Benítez v. Bernabe

Mb. Justice Wole

delivered the opinion of the court.

The complainants in this case essentially alleged that they were the owners of two pieces of property in Bio Piedras (describing them); that their ancestor permitted the defendant to live on a piece of land composed of eight acres, which was a segregation out of the latter of the two pieces of thirty acres, and that the said defendant withheld the same from the complainants without right or title thereto. While there were recitals of evidence in the complaint which were unnecessary, the said essential facts were sufficiently well alleged and the complaint was sufficient.

The defendant answered with a general denial and then Octavio García Salgado appeared and asked to he allowed to intervene in the suit as the real owner of the property sought to he revendicated. Permission was granted. Trial was had and judgment given for the complainants.

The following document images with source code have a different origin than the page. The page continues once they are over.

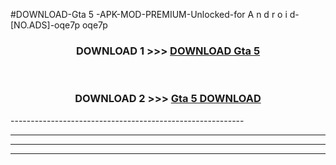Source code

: #DOWNLOAD-Gta 5 -APK-MOD-PREMIUM-Unlocked-for A n d r o i d-[NO.ADS]-oqe7p oqe7p 



<div align="center">

<h3>DOWNLOAD 1 >>> <a href="https://getmod2.web.app/?judul=Gta 5 ">DOWNLOAD Gta 5 </a></h3><br>

<h3>DOWNLOAD 2 >>> <a href="https://getmod2.web.app/?judul=Gta 5 ">Gta 5  DOWNLOAD </a></h3>

</div>
----------------------------------------------------------

----------------------------------------------------------

----------------------------------------------------------

----------------------------------------------------------




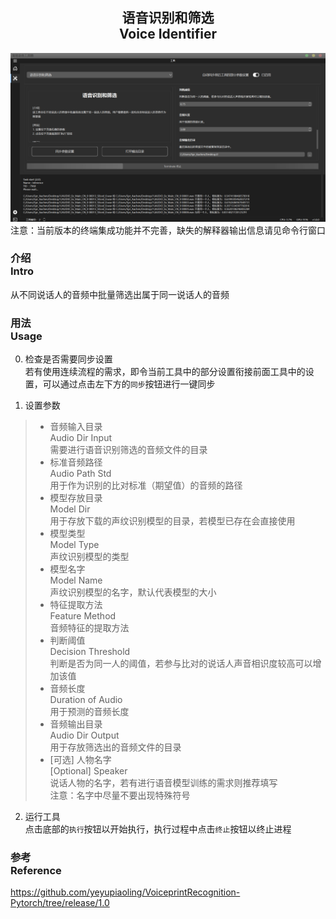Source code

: <div align = "center">

## 语音识别和筛选<br>Voice Identifier

![Voice Identifier](/docs/media/Page2.png)
注意：当前版本的终端集成功能并不完善，缺失的解释器输出信息请见命令行窗口

</div>


### 介绍<br>Intro
从不同说话人的音频中批量筛选出属于同一说话人的音频

### 用法<br>Usage
0. 检查是否需要同步设置
<br>若有使用连续流程的需求，即令当前工具中的部分设置衔接前面工具中的设置，可以通过点击左下方的`同步`按钮进行一键同步

1. 设置参数
> - 音频输入目录<br>Audio Dir Input
<br>需要进行语音识别筛选的音频文件的目录
> - 标准音频路径<br>Audio Path Std
<br>用于作为识别的比对标准（期望值）的音频的路径
> - 模型存放目录<br>Model Dir
<br>用于存放下载的声纹识别模型的目录，若模型已存在会直接使用
> - 模型类型<br>Model Type
<br>声纹识别模型的类型
> - 模型名字<br>Model Name
<br>声纹识别模型的名字，默认代表模型的大小
> - 特征提取方法<br>Feature Method
<br>音频特征的提取方法
> - 判断阈值<br>Decision Threshold
<br>判断是否为同一人的阈值，若参与比对的说话人声音相识度较高可以增加该值
> - 音频长度<br>Duration of Audio
<br>用于预测的音频长度
> - 音频输出目录<br>Audio Dir Output
<br>用于存放筛选出的音频文件的目录
> - [可选] 人物名字<br>[Optional] Speaker
<br>说话人物的名字，若有进行语音模型训练的需求则推荐填写
<br>注意：名字中尽量不要出现特殊符号

2. 运行工具
<br>点击底部的`执行`按钮以开始执行，执行过程中点击`终止`按钮以终止进程

### 参考<br>Reference
https://github.com/yeyupiaoling/VoiceprintRecognition-Pytorch/tree/release/1.0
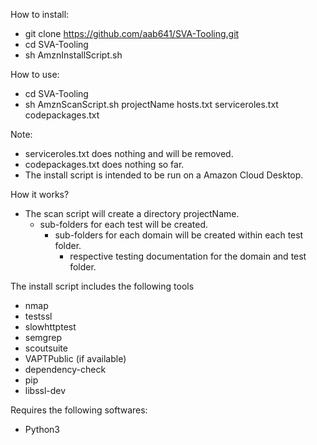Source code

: How to install:
- git clone https://github.com/aab641/SVA-Tooling.git
- cd SVA-Tooling
- sh AmznInstallScript.sh

How to use:
- cd SVA-Tooling
- sh AmznScanScript.sh projectName hosts.txt serviceroles.txt codepackages.txt

Note:
- serviceroles.txt does nothing and will be removed.
- codepackages.txt does nothing so far.
- The install script is intended to be run on a Amazon Cloud Desktop.

How it works?
- The scan script will create a directory projectName.
  - sub-folders for each test will be created.
    - sub-folders for each domain will be created within each test folder.
      - respective testing documentation for the domain and test folder.

The install script includes the following tools
- nmap
- testssl
- slowhttptest
- semgrep
- scoutsuite
- VAPTPublic (if available)
- dependency-check
- pip
- libssl-dev

Requires the following softwares:
- Python3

*340In its opinion the court said that it would have been difficult to identify the land if the intervenor had not admitted his possession of the same. The appellant insists that all that he admitted was that the land described was his and that he did not admit that the eight acres had been carved out of, or was a part of, the thirty for which the complainants produced a title.

We do not know why the complainants found it necessary to describe two pieces of land of thirty acres each in their complaint, but we suppose it was because they were contiguous and they paid taxes on them as a whole, and perhaps to anticipate the defense that these second thirty acres could be accounted for by reference to the first thirty.

We agree that the intervenor made no more admissions than claimed, but we also find that the court meant no more, for after making the alleged statement the court went on to say: “From the whole proof the court arrives at the conclusion that the eight acres were a part of a farm of thirty acres that Francisco Bibiano de la Cruz acquired by purchase from José G-arcia by a deed made before notary Mauricio Guerra on July 28, 1897; -that on the said land, by the tolerance of the owners, Rafael Bernabe first lived and after-wards, against the will of the owners, Pedro Bernabe, and that neither the father, Rafael Bernabe, nor his son were ever owners or true possessors of said land.” Francisco Bibiano de la Cruz was the ancestor of the complainant. Pedro Bernabe was the original defendant and turned over the possession to the said intervenor after this suit was brought.

The court besides analyzed the proof to demonstrate that the intervenor never had any real title by purchase or otherwise. His lack of title was so clear that we shall spend no further time in discussing it. And for the same reason we shall not discuss the question of prescription more than to *341say that there was no title shown, to say nothing of a just title.

Of course the complainants must recover on the strength of their own title, hut when a defendant transfers the possession post litem motam this is a circumstance somewhat like flight in criminal cases and entitled to some weight. Indeed the intervenor made a claim that he had acquired the title from the mother of the defendant and that the said defendant was a mere superintendent of the said intervenor.

There was a strong conflict in the evidence. A good deal depended on where was the northern boundary of the said thirty acres. The appellant maintains that the titles of the complainant do not show that their land, bounded on the north by Hernández, was separated by a brook named Carne Fresca. This brook is now the northern boundary of the eight acres claimed. The appellees, on the other hand, maintain that the evidence tends to show that Hernández never owned or held land to the south of the brook at the boundary claimed by the appellees. Likewise, the appellant introduced evidence tending to show that there was a series of trees, a natural boundary to the north beyond which the land of the complainants did not extend. The appellees admitted the existence of the trees, but denied that there was any boundary there, natural or artificial. As the intervenor claimed indirectly through Hernández, these division points were important.

As the land in the possession of the complainant, described as thirty acres, would only contain a little over twenty, the appellant attempts to explain this difference by showing mistakes or different groupings of the whole sixty acres belonging to the appellees.

All these matters, however, were all questions going to the weight of the evidence and the appellant has failed to convince us that the court made any error in its consideration of the same. On the contrary, we are inclined to the *342view that a clear preponderance of the same was with the appellees.

The judgment must be

Affirmed.

Justices Del Toro, Aldrey and Hutchison concurred. Mr. Chief Justice Hernández took no part in the decision of this case.